Troubleshooting Hadoop environments

Use these solutions to resolve issues you might experience when using Hadoop environments.

Restarting Execution Engine for Apache Hadoop services from Cloudera Manager or Ambari

If you must restart the Execution Engine for Apache Hadoop services from Cloudera Manager (CDH) or Ambari (HDP), restart all of the Execution Engine for Apache Hadoop services by running the following commands:

  cd /opt/ibm/dsxhi/bin
  ./stop.py
  ./start.py

Exporting and importing projects

If you export a project that contains a reference to a Hadoop-integrated system, and you're importing the project to a different Cloud Pak for Data cluster, you might have an issue in which notebooks, connections, and refinery jobs fail.

The reason is that when the project is exported, the Hadoop registration that is defined globally is not included as part of the export because this is a global property. Perform the following steps to ensure that the imported project works properly. These steps are required, as Hadoop integration information is not part of a project export, and it is defined globally as part of the Cloud Pak for Data cluster.

This scenario can also occur when the admin deletes an entry in the Hadoop Integration page that is also referenced by a user's environment. If the admin adds back the same entry, you must still take the following steps to correct the issues.

Issues and workaround

The importing and exporting project issue affects:

To resolve this issue, see Workaround. After you complete the workaround, you might need to do additional steps. The following sections include additional information.

Environments

Environments don't show the entire Hadoop details.

Notebooks

Although you can still view the content of the notebook, when you try to launch it in Edit mode, it fails. In addition, you cannot delete the active runtime. Deleting the runtime environment also fails.

When the invalid environment is deleted, the Assets page indicates with an icon that the environment was removed from the notebook.

  1. From the Action button, select Change Environment, and then select the environment that was recently created in the Environments workaround.
  2. Click Associate, and then run the notebook to validate that the workaround is successful.

Jobs

A job will fail with a Failed to find remote host for id error.

This applies to Data Refinery and notebook jobs. When the invalid environment is deleted, the jobs UI will indicate that the job has a missing Environment template.

  1. Click Edit next to Environment template, and in the Environment template tab, select the new environment, and click Submit.
  2. Run the job.

Connectors

A connected data fails with a strange error.
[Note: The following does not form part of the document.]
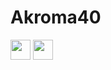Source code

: # Akroma40

<img height="32" width="32" src="https://cdn.jsdelivr.net/npm/simple-icons@v6/icons/facebook.svg" />
<img height="32" width="32" src="https://unpkg.com/simple-icons@v6/icons/facebook gaming.svg" />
Do one of the following tasks:

  • If the Cloud Pak for Data admin created the Hadoop integration registration entry using the same name as previously defined, then no changes for Connection are needed.
  • If the Cloud Pak for Data admin changed the Hadoop integration registration name, then you must navigate to the connection and launch the Edit connection page, and update the HDFS/ Hive URLs based on the renamed registration entry.

Workaround

Use the following workaround to resolve each issue for environments, notebooks, jobs, and connectors:

  1. The Cloud Pak for Data admin must register the same system in the Hadoop Integration page. It is recommended to use the same name for this registration.
  2. Users must create a new environment template that references the new Hadoop registration entry.
  3. Users must delete the invalid environment.
  4. Users must update their job or notebook to reference the new environment.

Error when importing dist-keras in a remote Execution Engine for Apache Hadoop session

The dist-keras package is not supported on Python 3.7 on Power PC Hadoop clusters.
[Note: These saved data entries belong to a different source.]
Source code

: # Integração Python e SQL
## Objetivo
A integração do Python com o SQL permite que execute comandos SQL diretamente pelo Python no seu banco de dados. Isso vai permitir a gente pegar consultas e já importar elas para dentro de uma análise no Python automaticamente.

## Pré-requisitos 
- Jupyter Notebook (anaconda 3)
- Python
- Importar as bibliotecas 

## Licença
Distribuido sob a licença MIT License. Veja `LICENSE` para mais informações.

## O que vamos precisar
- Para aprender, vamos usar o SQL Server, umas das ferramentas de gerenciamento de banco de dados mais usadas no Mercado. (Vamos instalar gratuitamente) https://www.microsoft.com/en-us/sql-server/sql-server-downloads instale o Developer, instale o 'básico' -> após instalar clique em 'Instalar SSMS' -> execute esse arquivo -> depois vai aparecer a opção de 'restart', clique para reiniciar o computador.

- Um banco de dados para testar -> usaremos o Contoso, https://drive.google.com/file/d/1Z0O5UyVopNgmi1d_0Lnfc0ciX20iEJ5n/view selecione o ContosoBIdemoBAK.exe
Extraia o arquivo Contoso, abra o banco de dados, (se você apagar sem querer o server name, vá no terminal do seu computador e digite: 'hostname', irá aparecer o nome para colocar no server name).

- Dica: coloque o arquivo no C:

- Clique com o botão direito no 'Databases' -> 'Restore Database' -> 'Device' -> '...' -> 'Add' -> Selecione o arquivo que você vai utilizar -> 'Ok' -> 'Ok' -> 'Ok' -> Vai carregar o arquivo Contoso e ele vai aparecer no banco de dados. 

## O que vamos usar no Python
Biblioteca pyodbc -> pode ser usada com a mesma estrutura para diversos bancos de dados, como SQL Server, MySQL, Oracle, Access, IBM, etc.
Important: The dist-keras library will no longer be supported as of Cloud Pak for Data version 4.0.

If you are pushing the Python 3.7 Jupyter image to an Execution Engine for Apache Hadoop registered system via Platform configurations, installation of the dist-keras into the image fails on Power machines. This will produce a warning like the following in the image push logs:

Attempting to install HI addon libs to active environment ...
  ==> Target env: /opt/conda/envs/Python-3.7-main ...
  ====> Installing conda packages ...
  ====> Installing pip packages ...
  ==> WARNING: HI addons could not be installed:

  ----------------------------------------------
Collecting package metadata: ...working... done
Solving environment: ...working... done
.
.
.
    File "/opt/conda/envs/Python-3.7-main/lib/python3.7/site-packages/typing.py", line 1003, in __new__
      self._abc_registry = extra._abc_registry
  AttributeError: type object 'Callable' has no attribute '_abc_registry'
.
.
.
  ----------------------------------------------

      A Hadoop admin may need to manually install some libraries
      into the remote image after it is pushed ...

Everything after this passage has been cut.